**ACTION ITEM:** Start to finish, return the listing exactly as written.

**RECORDS SHOWN:**
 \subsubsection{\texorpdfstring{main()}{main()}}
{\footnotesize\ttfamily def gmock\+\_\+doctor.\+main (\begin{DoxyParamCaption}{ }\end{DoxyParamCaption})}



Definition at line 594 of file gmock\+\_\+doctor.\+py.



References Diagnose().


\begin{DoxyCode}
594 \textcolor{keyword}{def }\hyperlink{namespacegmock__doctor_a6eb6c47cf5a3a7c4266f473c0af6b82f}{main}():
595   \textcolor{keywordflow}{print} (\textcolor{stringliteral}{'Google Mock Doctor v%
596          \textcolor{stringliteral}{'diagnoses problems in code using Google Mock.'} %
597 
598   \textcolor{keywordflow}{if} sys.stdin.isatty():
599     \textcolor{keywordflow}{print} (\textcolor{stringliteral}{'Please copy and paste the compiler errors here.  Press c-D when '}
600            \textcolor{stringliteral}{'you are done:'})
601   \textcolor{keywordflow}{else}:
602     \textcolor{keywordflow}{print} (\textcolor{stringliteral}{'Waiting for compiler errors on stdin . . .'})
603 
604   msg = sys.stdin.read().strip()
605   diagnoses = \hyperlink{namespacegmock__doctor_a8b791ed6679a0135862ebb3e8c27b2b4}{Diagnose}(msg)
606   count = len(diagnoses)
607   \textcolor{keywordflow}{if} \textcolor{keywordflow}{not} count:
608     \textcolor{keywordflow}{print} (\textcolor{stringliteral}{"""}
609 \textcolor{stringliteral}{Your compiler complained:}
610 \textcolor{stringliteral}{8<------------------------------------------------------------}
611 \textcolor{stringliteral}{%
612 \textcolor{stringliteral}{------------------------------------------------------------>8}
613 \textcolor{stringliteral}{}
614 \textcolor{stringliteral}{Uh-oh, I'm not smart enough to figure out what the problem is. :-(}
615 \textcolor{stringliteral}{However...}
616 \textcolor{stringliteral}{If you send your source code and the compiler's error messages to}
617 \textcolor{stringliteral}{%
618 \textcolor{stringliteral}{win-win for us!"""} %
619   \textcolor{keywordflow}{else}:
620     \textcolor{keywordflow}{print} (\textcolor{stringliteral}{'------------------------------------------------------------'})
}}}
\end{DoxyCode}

**SOLUTION:**
 \subsubsection{\texorpdfstring{main()}{main()}}
{\footnotesize\ttfamily def gmock\+\_\+doctor.\+main (\begin{DoxyParamCaption}{ }\end{DoxyParamCaption})}



Definition at line 594 of file gmock\+\_\+doctor.\+py.



References Diagnose().


\begin{DoxyCode}
594 \textcolor{keyword}{def }\hyperlink{namespacegmock__doctor_a6eb6c47cf5a3a7c4266f473c0af6b82f}{main}():
595   \textcolor{keywordflow}{print} (\textcolor{stringliteral}{'Google Mock Doctor v%
596          \textcolor{stringliteral}{'diagnoses problems in code using Google Mock.'} %
597 
598   \textcolor{keywordflow}{if} sys.stdin.isatty():
599     \textcolor{keywordflow}{print} (\textcolor{stringliteral}{'Please copy and paste the compiler errors here.  Press c-D when '}
600            \textcolor{stringliteral}{'you are done:'})
601   \textcolor{keywordflow}{else}:
602     \textcolor{keywordflow}{print} (\textcolor{stringliteral}{'Waiting for compiler errors on stdin . . .'})
603 
604   msg = sys.stdin.read().strip()
605   diagnoses = \hyperlink{namespacegmock__doctor_a8b791ed6679a0135862ebb3e8c27b2b4}{Diagnose}(msg)
606   count = len(diagnoses)
607   \textcolor{keywordflow}{if} \textcolor{keywordflow}{not} count:
608     \textcolor{keywordflow}{print} (\textcolor{stringliteral}{"""}
609 \textcolor{stringliteral}{Your compiler complained:}
610 \textcolor{stringliteral}{8<------------------------------------------------------------}
611 \textcolor{stringliteral}{%
612 \textcolor{stringliteral}{------------------------------------------------------------>8}
613 \textcolor{stringliteral}{}
614 \textcolor{stringliteral}{Uh-oh, I'm not smart enough to figure out what the problem is. :-(}
615 \textcolor{stringliteral}{However...}
616 \textcolor{stringliteral}{If you send your source code and the compiler's error messages to}
617 \textcolor{stringliteral}{%
618 \textcolor{stringliteral}{win-win for us!"""} %
619   \textcolor{keywordflow}{else}:
620     \textcolor{keywordflow}{print} (\textcolor{stringliteral}{'------------------------------------------------------------'})
}}}
\end{DoxyCode}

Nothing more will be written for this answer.